DR MCCULLOUGH: I would conclude by saying that, in my view, we are in the middle of an HF and T2DM pandemic. I think the opportunity that you’ve outlined in terms of general risk factor control, of blood pressure reduction, and now treatment with SGLT-2 inhibitors has the potential to markedly reduce the burden of HF, which currently is the leading cause of nontraumatic adult hospitalization certainly in the United States. I think there is a bright future for this new class of antidiabetic agents and believe they will play a large role in the future treatment of patients with and without diabetes at risk for HF hospitalization and cardiovascular death.
DR PUNZI: Great, thank you, Dr McCullough. Would you like to summarize, Dr Verma?
DR VERMA: My comments are similar in that HF and renal disease remain recalcitrant problems in diabetes and we for many years have been, for lack of a better term, wondering why glucose-lowering strategies have not moved the needle.
So now we’ve generated the evidence to suggest that these agents have not just a significant but a profound effect on prevention and treatment of HF and an even bigger effect on prevention and treatment of renal disease. Therefore, we just need to overcome clinical inertia. We need to find a way to get past the fact that although the metformin and DPP-4 inhibitor combination is a safe and neutral combination, it doesn’t really change someone’s prognosis. So, if you are the gate keeper of your patients’ outcomes, then we need to remember that we have strategies that can actually prevent and treat these two important and interrelated complications. Clinical practice guidelines are really echoing the results of the trials in that regard.

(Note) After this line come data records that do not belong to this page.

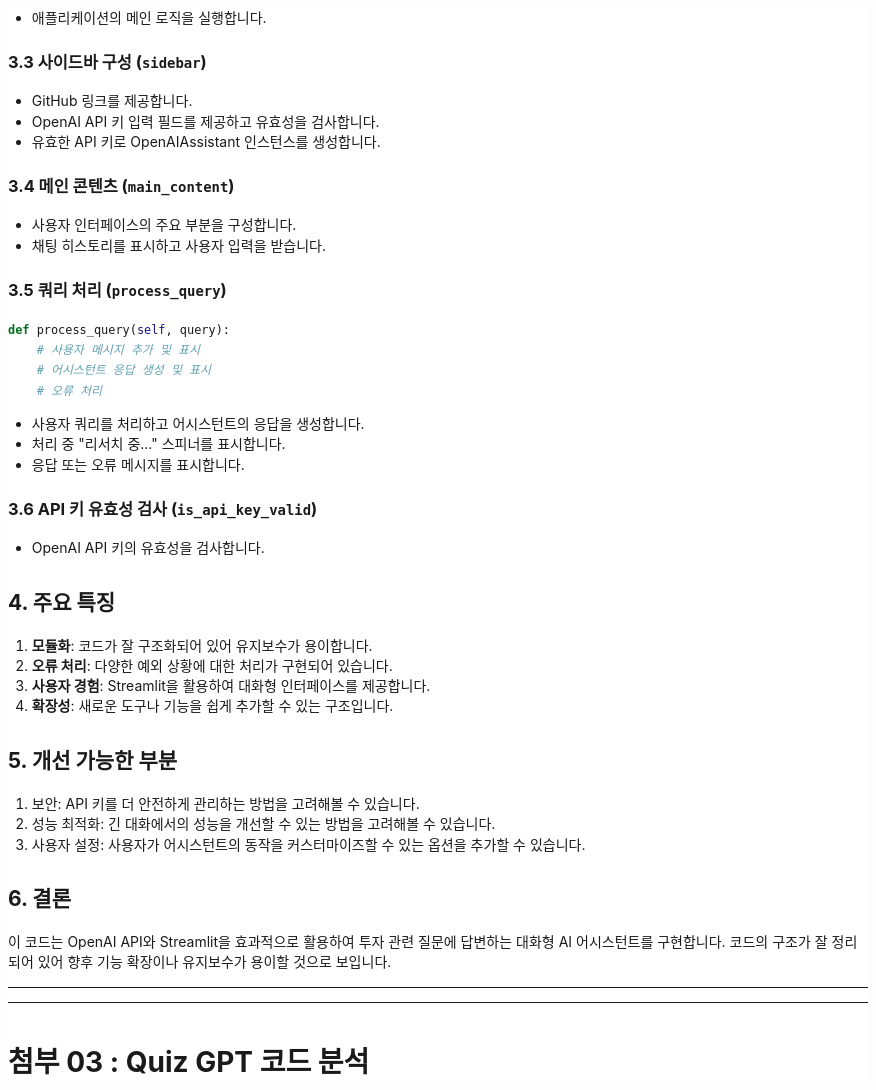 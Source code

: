 - 애플리케이션의 메인 로직을 실행합니다.

### 3.3 사이드바 구성 (`sidebar`)

- GitHub 링크를 제공합니다.
- OpenAI API 키 입력 필드를 제공하고 유효성을 검사합니다.
- 유효한 API 키로 OpenAIAssistant 인스턴스를 생성합니다.

### 3.4 메인 콘텐츠 (`main_content`)

- 사용자 인터페이스의 주요 부분을 구성합니다.
- 채팅 히스토리를 표시하고 사용자 입력을 받습니다.

### 3.5 쿼리 처리 (`process_query`)

```python
def process_query(self, query):
    # 사용자 메시지 추가 및 표시
    # 어시스턴트 응답 생성 및 표시
    # 오류 처리
```

- 사용자 쿼리를 처리하고 어시스턴트의 응답을 생성합니다.
- 처리 중 "리서치 중..." 스피너를 표시합니다.
- 응답 또는 오류 메시지를 표시합니다.

### 3.6 API 키 유효성 검사 (`is_api_key_valid`)

- OpenAI API 키의 유효성을 검사합니다.

## 4. 주요 특징

1. **모듈화**: 코드가 잘 구조화되어 있어 유지보수가 용이합니다.
2. **오류 처리**: 다양한 예외 상황에 대한 처리가 구현되어 있습니다.
3. **사용자 경험**: Streamlit을 활용하여 대화형 인터페이스를 제공합니다.
4. **확장성**: 새로운 도구나 기능을 쉽게 추가할 수 있는 구조입니다.

## 5. 개선 가능한 부분

1. 보안: API 키를 더 안전하게 관리하는 방법을 고려해볼 수 있습니다.
2. 성능 최적화: 긴 대화에서의 성능을 개선할 수 있는 방법을 고려해볼 수 있습니다.
3. 사용자 설정: 사용자가 어시스턴트의 동작을 커스터마이즈할 수 있는 옵션을 추가할 수 있습니다.

## 6. 결론

이 코드는 OpenAI API와 Streamlit을 효과적으로 활용하여 투자 관련 질문에 답변하는 대화형 AI 어시스턴트를 구현합니다. 코드의 구조가 잘 정리되어 있어 향후 기능 확장이나 유지보수가 용이할 것으로 보입니다.

---
---

# 첨부 03 : Quiz GPT 코드 분석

DR PUNZI: Dr McCullough and Dr Verma, thank you. I think that we’ve tried to emphasize the point that we’ve got to start our treatment early. We can’t just start these diabetic individuals with medications where the only goal is to lower glucose (sulfonylureas are the most commonly prescribed drug in the United States for diabetes). With diabetes being a coronary heart disease equivalent, I think that the use of the SGLT-2 inhibitors should be utilized earlier in the algorithm. I think that, as Dr McCullough and Dr Verma well described, with dapagliflozin, not only do we help to lower blood sugar but also decrease BP and decrease the risk of HF hospitalizations. When utilizing dapagliflozin, the BP reduction is about 5 mm Hg. With a drop of 2 mm Hg in clinical trials there is a reduction of ischemic heart disease of 7%, stroke 10%, and then HF of about 15%. The key take-home message is to treat early and be very aggressive and assertive with your therapies. The SGLT-2 class has brought with it significant cardiovascular morbidity and mortality improvements in patients. Embracing these new therapies now will lead to significant cardiovascular benefits that these patients are going to have long term. With that we will conclude this roundtable. Thank you very much, gentlemen.